While that may be a bit overly reductionist (experimental input plays an important part in the construction of a scientific theory after all), it is certainly true that symmetry considerations play a huge role in the building of our theories. But why is that so? The answer is that there are a number of mathematical theorems that link the existence (or absence) of certain symmetries in the mathematical formulation of a theory to physical features of the reality described by that theory: the laws of nature are constrained by symmetry.
Emmy Noether (1882-1935) (from Wikimedia Commons)
On of the first chapters in the story that led to this understanding of symmetry as the fundamental building block of physical theories was written by the woman in the picture above, Emmy Noether, who became a mathematician at a time when women in her native Germany still needed special permission to attend universities and were not allowed to teach students (which led to her having to teach under the name of her colleague David Hilbert).
Besides her many important contributions to algebra, Emmy Noether is most famous for the result known as Noether's theorem, which states that to every continuous symmetry of a physical theory there corresponds a conserved quantity, i.e. a physical quantity that does not change with time.
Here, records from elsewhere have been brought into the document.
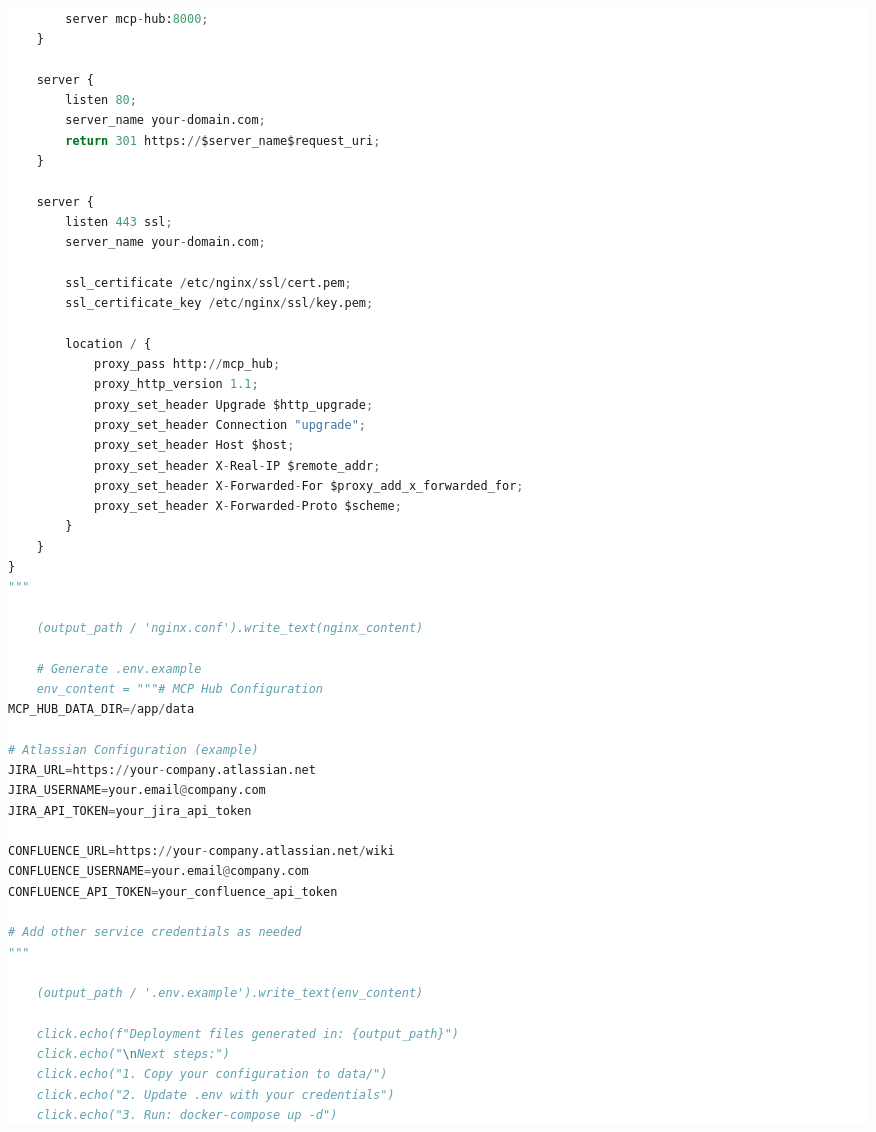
 ```python
        server mcp-hub:8000;
    }
    
    server {
        listen 80;
        server_name your-domain.com;
        return 301 https://$server_name$request_uri;
    }
    
    server {
        listen 443 ssl;
        server_name your-domain.com;
        
        ssl_certificate /etc/nginx/ssl/cert.pem;
        ssl_certificate_key /etc/nginx/ssl/key.pem;
        
        location / {
            proxy_pass http://mcp_hub;
            proxy_http_version 1.1;
            proxy_set_header Upgrade $http_upgrade;
            proxy_set_header Connection "upgrade";
            proxy_set_header Host $host;
            proxy_set_header X-Real-IP $remote_addr;
            proxy_set_header X-Forwarded-For $proxy_add_x_forwarded_for;
            proxy_set_header X-Forwarded-Proto $scheme;
        }
    }
}
"""
    
    (output_path / 'nginx.conf').write_text(nginx_content)
    
    # Generate .env.example
    env_content = """# MCP Hub Configuration
MCP_HUB_DATA_DIR=/app/data

# Atlassian Configuration (example)
JIRA_URL=https://your-company.atlassian.net
JIRA_USERNAME=your.email@company.com
JIRA_API_TOKEN=your_jira_api_token

CONFLUENCE_URL=https://your-company.atlassian.net/wiki
CONFLUENCE_USERNAME=your.email@company.com
CONFLUENCE_API_TOKEN=your_confluence_api_token

# Add other service credentials as needed
"""
    
    (output_path / '.env.example').write_text(env_content)
    
    click.echo(f"Deployment files generated in: {output_path}")
    click.echo("\nNext steps:")
    click.echo("1. Copy your configuration to data/")
    click.echo("2. Update .env with your credentials")
    click.echo("3. Run: docker-compose up -d")
```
This is a tremendously important result, since it allows us to derive conserved quantities from the mathematical form of our theories.
The proof of the theorem, while not hard to follow for an advanced undergraduate student of physics or mathematics, relies on the Lagrangian formalism of mechanics, which is possibly more detail than most readers would want, so I'll just give the gist of the idea behind it in non-mathematical term as far as that is possible for a mathematical result: A (classical, i.e. non-quantum) physical theory can be described in terms of a function called the action, which can be losely understood as assigning a number to any possible path through time that a system described by the theory could take. The path that a system will actually take out of all the ones it could take given its initial state is the one with the smallest action. If we now have a continuous transformation that we can apply to our system, we can construct a quantity whose rate of change with time is identical to the rate of change of the action under the continuous trnasformation. For a symmetry of the theory, the change of the action under a symmetry transformation is zero (that's why it is a symmetry), so the corresponding quantity does not change with time.
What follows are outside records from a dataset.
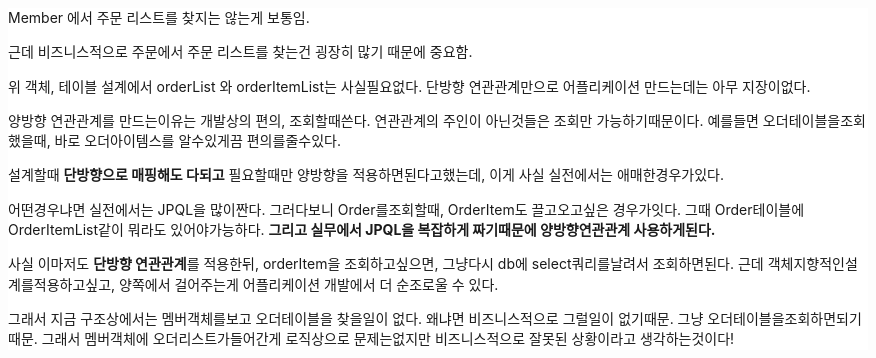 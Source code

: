

Member 에서 주문 리스트를 찾지는 않는게 보통임.

근데 비즈니스적으로 주문에서 주문 리스트를 찾는건 굉장히 많기 때문에 중요함.

위 객체, 테이블 설계에서 orderList 와 orderItemList는 사실필요없다. 단방향 연관관계만으로 어플리케이션 만드는데는 아무 지장이없다.

양방향 연관관계를 만드는이유는 개발상의 편의, 조회할때쓴다. 연관관계의 주인이 아닌것들은 조회만 가능하기때문이다.  예를들면 오더테이블을조회했을때, 바로 오더아이템스를 알수있게끔 편의를줄수있다. 

설계할때 **단방향으로 매핑해도 다되고** 필요할때만 양방향을 적용하면된다고했는데, 이게 사실 실전에서는 애매한경우가있다.

어떤경우냐면 실전에서는 JPQL을 많이짠다. 그러다보니 Order를조회할때, OrderItem도 끌고오고싶은 경우가잇다. 그때 Order테이블에 OrderItemList같이 뭐라도 있어야가능하다. **그리고 실무에서 JPQL을 복잡하게 짜기때문에 양방향연관관계 사용하게된다.**



사실 이마저도 **단방향 연관관계**를 적용한뒤, orderItem을 조회하고싶으면, 그냥다시 db에 select쿼리를날려서 조회하면된다. 근데 객체지향적인설계를적용하고싶고, 양쪽에서 걸어주는게 어플리케이션 개발에서 더 순조로울 수 있다.

그래서 지금 구조상에서는 멤버객체를보고 오더테이블을 찾을일이 없다. 왜냐면 비즈니스적으로 그럴일이 없기때문. 그냥 오더테이블을조회하면되기때문. 그래서 멤버객체에 오더리스트가들어간게 로직상으로 문제는없지만 비즈니스적으로 잘못된 상황이라고 생각하는것이다!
If you want a more mathematical sketch of the proof, look here, otherwise let us jump straight ahead to examples: The invariance of the laws of nature under time translation (i.e. the fact that they look exactly the same regardless of whether I put the zero of my timeline at the founding of Rome, the birth of Jesus, the hijra, or the Unix epoch) directly implies the conservation of energy, making perpetual motion machines impossible.
Invariance under spatial translations (i.e. that I can put my coordinate origin at the centre of the sun, at the centre of Sirius, or on the bridge of a hypothetical interstellar spaceship without noticing a difference to the form of the laws of the universe) implies the conservation of total momentum, so that to every action there has to be an equal and opposite reaction, and you simply can't have those wonderful zero-exhaust spaceship drives beloved of science-fiction authors. Invariance under rotations (i.e. the fact that there is no "up" and "down" in empty space) implies the conservation of total angular momentum.
Beyond these geometrically intuitive spacetime symmetries, there are many more abstract "internal" symmetries considered in particle physics that give rise to equally important conserved quantities. Electrical charge for example is conserved because the theory describing the interactions of charged particles with the electromagnetic field remains the same if we multiply the fields describing all charged particles by a complex phase eiφ.
It is generalisations of this kind of symmetry that form the basis of the Standard Model of elementary particle physics, and really most of modern theoretical physics.